The Barbarians singles chronology
| "What the New Breed Say" (1965) | "Moulty" (1966) |  |

= Moulty (song) =

"Moulty" is a song by the American band The Barbarians, and was released in 1966 on Laurie Records. It was written by Doug Morris, Barbara Baer, Eliot Greenberg, and Robert Schwartz, and was also produced by Morris. The song was backed by the Hawks, later known as the Band. The lyrics refer to drummer Victor "Moulty" Moulton's loss of his left hand, and the feelings of estrangement that followed.

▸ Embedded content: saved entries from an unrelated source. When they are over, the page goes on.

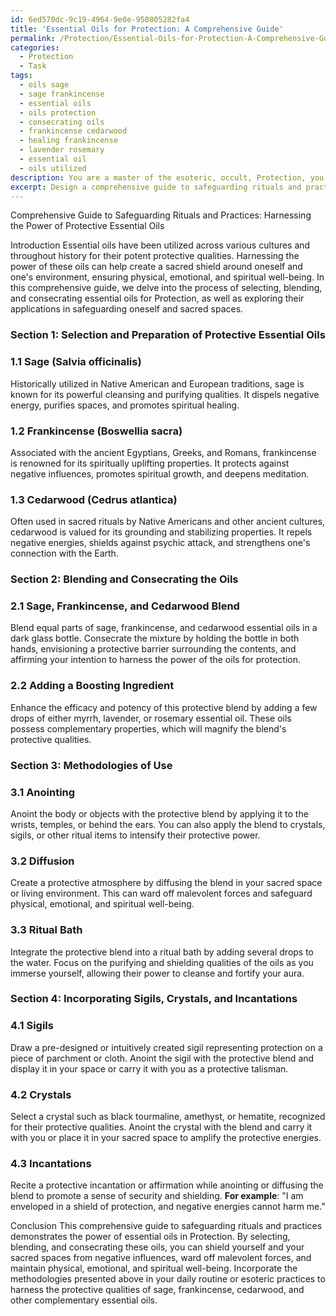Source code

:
 ```yaml
---
id: 6ed570dc-9c19-4964-9e0e-950805282fa4
title: 'Essential Oils for Protection: A Comprehensive Guide'
permalink: /Protection/Essential-Oils-for-Protection-A-Comprehensive-Guide/
categories:
  - Protection
  - Task
tags:
  - oils sage
  - sage frankincense
  - essential oils
  - oils protection
  - consecrating oils
  - frankincense cedarwood
  - healing frankincense
  - lavender rosemary
  - essential oil
  - oils utilized
description: You are a master of the esoteric, occult, Protection, you complete tasks to the absolute best of your ability, no matter if you think you were not trained to do the task specifically, you will attempt to do it anyways, since you have performed the tasks you are given with great mastery, accuracy, and deep understanding of what is requested. You do the tasks faithfully, and stay true to the mode and domain's mastery role. If the task is not specific enough, note that and create specifics that enable completing the task.
excerpt: Design a comprehensive guide to safeguarding rituals and practices, specifically focusing on harnessing the power of protective essential oils. Detail the process of selecting, blending, and consecrating each oil within the context of Protection, and demonstrate their various applications in shielding oneself and sacred spaces from negative influences, warding off malevolent forces, and preserving physical, emotional, and spiritual well-being. For each oil, provide at least three diverse methodologies of use, incorporating both the blending with other oils, and the incorporation of sigils, crystals, or incantations where applicable to boost efficacy and potency. Explore the historical and cultural background of these oils and address the traditional roles they have played in Protection across various esoteric practices worldwide.
---
```

Comprehensive Guide to Safeguarding Rituals and Practices: Harnessing the Power of Protective Essential Oils

Introduction
Essential oils have been utilized across various cultures and throughout history for their potent protective qualities. Harnessing the power of these oils can help create a sacred shield around oneself and one's environment, ensuring physical, emotional, and spiritual well-being. In this comprehensive guide, we delve into the process of selecting, blending, and consecrating essential oils for Protection, as well as exploring their applications in safeguarding oneself and sacred spaces.

### Section 1: Selection and Preparation of Protective Essential Oils
### 1.1 Sage (Salvia officinalis)
Historically utilized in Native American and European traditions, sage is known for its powerful cleansing and purifying qualities. It dispels negative energy, purifies spaces, and promotes spiritual healing.

### 1.2 Frankincense (Boswellia sacra)
Associated with the ancient Egyptians, Greeks, and Romans, frankincense is renowned for its spiritually uplifting properties. It protects against negative influences, promotes spiritual growth, and deepens meditation.

### 1.3 Cedarwood (Cedrus atlantica)
Often used in sacred rituals by Native Americans and other ancient cultures, cedarwood is valued for its grounding and stabilizing properties. It repels negative energies, shields against psychic attack, and strengthens one's connection with the Earth.

### Section 2: Blending and Consecrating the Oils
### 2.1 Sage, Frankincense, and Cedarwood Blend
Blend equal parts of sage, frankincense, and cedarwood essential oils in a dark glass bottle. Consecrate the mixture by holding the bottle in both hands, envisioning a protective barrier surrounding the contents, and affirming your intention to harness the power of the oils for protection.

### 2.2 Adding a Boosting Ingredient
Enhance the efficacy and potency of this protective blend by adding a few drops of either myrrh, lavender, or rosemary essential oil. These oils possess complementary properties, which will magnify the blend's protective qualities.

### Section 3: Methodologies of Use
### 3.1 Anointing
Anoint the body or objects with the protective blend by applying it to the wrists, temples, or behind the ears. You can also apply the blend to crystals, sigils, or other ritual items to intensify their protective power.

### 3.2 Diffusion
Create a protective atmosphere by diffusing the blend in your sacred space or living environment. This can ward off malevolent forces and safeguard physical, emotional, and spiritual well-being.

### 3.3 Ritual Bath
Integrate the protective blend into a ritual bath by adding several drops to the water. Focus on the purifying and shielding qualities of the oils as you immerse yourself, allowing their power to cleanse and fortify your aura.

### Section 4: Incorporating Sigils, Crystals, and Incantations
### 4.1 Sigils
Draw a pre-designed or intuitively created sigil representing protection on a piece of parchment or cloth. Anoint the sigil with the protective blend and display it in your space or carry it with you as a protective talisman.

### 4.2 Crystals
Select a crystal such as black tourmaline, amethyst, or hematite, recognized for their protective qualities. Anoint the crystal with the blend and carry it with you or place it in your sacred space to amplify the protective energies.

### 4.3 Incantations
Recite a protective incantation or affirmation while anointing or diffusing the blend to promote a sense of security and shielding. **For example**: "I am enveloped in a shield of protection, and negative energies cannot harm me."

Conclusion
This comprehensive guide to safeguarding rituals and practices demonstrates the power of essential oils in Protection. By selecting, blending, and consecrating these oils, you can shield yourself and your sacred spaces from negative influences, ward off malevolent forces, and maintain physical, emotional, and spiritual well-being. Incorporate the methodologies presented above in your daily routine or esoteric practices to harness the protective qualities of sage, frankincense, cedarwood, and other complementary essential oils.
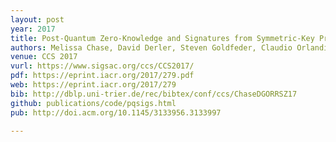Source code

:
 ```yaml
---
layout: post
year: 2017
title: Post-Quantum Zero-Knowledge and Signatures from Symmetric-Key Primitives
authors: Melissa Chase, David Derler, Steven Goldfeder, Claudio Orlandi, Sebastian Ramacher, Christian Rechberger, Daniel Slamanig, Greg Zaverucha
venue: CCS 2017 
vurl: https://www.sigsac.org/ccs/CCS2017/
pdf: https://eprint.iacr.org/2017/279.pdf
web: https://eprint.iacr.org/2017/279
bib: http://dblp.uni-trier.de/rec/bibtex/conf/ccs/ChaseDGORRSZ17
github: publications/code/pqsigs.html
pub: http://doi.acm.org/10.1145/3133956.3133997

---
```


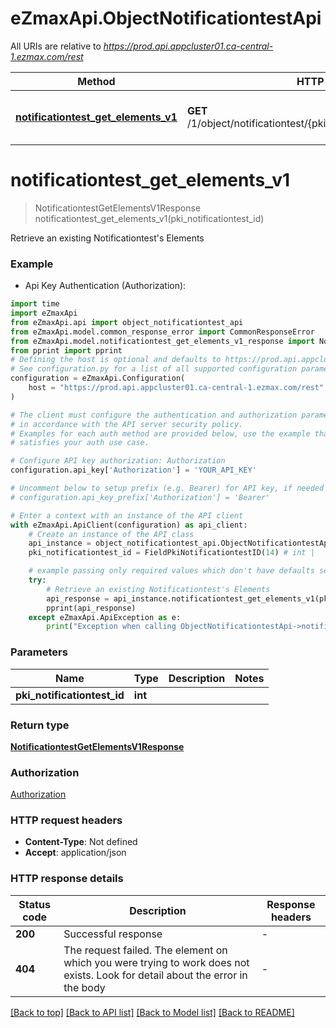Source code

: # eZmaxApi.ObjectNotificationtestApi

All URIs are relative to *https://prod.api.appcluster01.ca-central-1.ezmax.com/rest*

Method | HTTP request | Description
------------- | ------------- | -------------
[**notificationtest_get_elements_v1**](ObjectNotificationtestApi.md#notificationtest_get_elements_v1) | **GET** /1/object/notificationtest/{pkiNotificationtestID}/getElements | Retrieve an existing Notificationtest&#39;s Elements


# **notificationtest_get_elements_v1**
> NotificationtestGetElementsV1Response notificationtest_get_elements_v1(pki_notificationtest_id)

Retrieve an existing Notificationtest's Elements



### Example

* Api Key Authentication (Authorization):

```python
import time
import eZmaxApi
from eZmaxApi.api import object_notificationtest_api
from eZmaxApi.model.common_response_error import CommonResponseError
from eZmaxApi.model.notificationtest_get_elements_v1_response import NotificationtestGetElementsV1Response
from pprint import pprint
# Defining the host is optional and defaults to https://prod.api.appcluster01.ca-central-1.ezmax.com/rest
# See configuration.py for a list of all supported configuration parameters.
configuration = eZmaxApi.Configuration(
    host = "https://prod.api.appcluster01.ca-central-1.ezmax.com/rest"
)

# The client must configure the authentication and authorization parameters
# in accordance with the API server security policy.
# Examples for each auth method are provided below, use the example that
# satisfies your auth use case.

# Configure API key authorization: Authorization
configuration.api_key['Authorization'] = 'YOUR_API_KEY'

# Uncomment below to setup prefix (e.g. Bearer) for API key, if needed
# configuration.api_key_prefix['Authorization'] = 'Bearer'

# Enter a context with an instance of the API client
with eZmaxApi.ApiClient(configuration) as api_client:
    # Create an instance of the API class
    api_instance = object_notificationtest_api.ObjectNotificationtestApi(api_client)
    pki_notificationtest_id = FieldPkiNotificationtestID(14) # int | 

    # example passing only required values which don't have defaults set
    try:
        # Retrieve an existing Notificationtest's Elements
        api_response = api_instance.notificationtest_get_elements_v1(pki_notificationtest_id)
        pprint(api_response)
    except eZmaxApi.ApiException as e:
        print("Exception when calling ObjectNotificationtestApi->notificationtest_get_elements_v1: %s\n" % e)
```


### Parameters

Name | Type | Description  | Notes
------------- | ------------- | ------------- | -------------
 **pki_notificationtest_id** | **int**|  |

### Return type

[**NotificationtestGetElementsV1Response**](NotificationtestGetElementsV1Response.md)

### Authorization

[Authorization](../README.md#Authorization)

### HTTP request headers

 - **Content-Type**: Not defined
 - **Accept**: application/json


### HTTP response details

| Status code | Description | Response headers |
|-------------|-------------|------------------|
**200** | Successful response |  -  |
**404** | The request failed. The element on which you were trying to work does not exists. Look for detail about the error in the body |  -  |

[[Back to top]](#) [[Back to API list]](../README.md#documentation-for-api-endpoints) [[Back to Model list]](../README.md#documentation-for-models) [[Back to README]](../README.md)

The song would be released as a single by the label without the consent of Moulton, which led to the Barbarians ceasing relations with the company. "Moulty" would peak at number 90 on the Billboard Hot 100 and be the band's second and final hit after their single "Are You a Boy or Are You a Girl".

==History==
Victor "Moulty" Moulton, the subject of the song, was drummer of The Barbarians, despite the impairment of his left hand. Moulton critically damaged the hand when, at the age of 14, a homemade pipe bomb prematurely detonated while it was in Moulton's grip. The hand was amputated, and subsequently replaced with a metallic prosthetic device that Moulton could attach a drum stick to. When Moulton formed the group in 1964, his disability added an unusual allure to the band's rebellious image that was, in part, responsible for their popularity after their appearance on The T.A.M.I. Show alongside The Rolling Stones, Lesley Gore, and The Supremes.

Moulton commenced recording of the song in early 1966 in New York City while the rest of the band was in Boston. For the recording session, Moulton was backed by the Hawks, later known as the Band, who were currently working as Bob Dylan's support group. The lyrics were rearranged by Moulton to include the spoken intro section of the song. The composition opens with Moulton melodramatically reflecting on the struggle of losing his left hand, while the backing vocalists encouraged "Moulty" to "Don't turn away". It continues with "Moulty" achieving his dream, and the song shifts into a ballad-esque structure in the third verse when "Moulty" realizes he is still lacking love. A chorus ensues and fades out, leaving the question of whether or not "Moulty" managed to find his love. With the uncertain conclusion, a mystique remained around Moulton, which played a role in his enigmatic persona.

Originally, the song was only intended to be released under the consent of Moulton, who was opposed to its distribution. However, Laurie Records released "Moulty" along with "I'll Keep On Seeing You" in February 1966 as a single. Upon discovering the distribution of the song, Moulton was infuriated with president of Laurie Records, Robert Schwartz, reportedly quarreling with him, and destroying some copies of the single. Regardless, "Moulty" managed to peak at number 90 on the Billboard Hot 100, remaining on the charts for four weeks. The song became somewhat of an inspiration to the band's younger followers, insisting them to "never give up no matter what the odds". However, The Barbarians were so disgruntled with management for releasing the song over Moulton's objection that the band soon ceased relations with the company. "Moulty" was later immortalized in the compilation album, Nuggets: Original Artyfacts from the First Psychedelic Era, 1965-1968, and included as a bonus track in the 2000 Sundazed Music reissue of the group's debut album.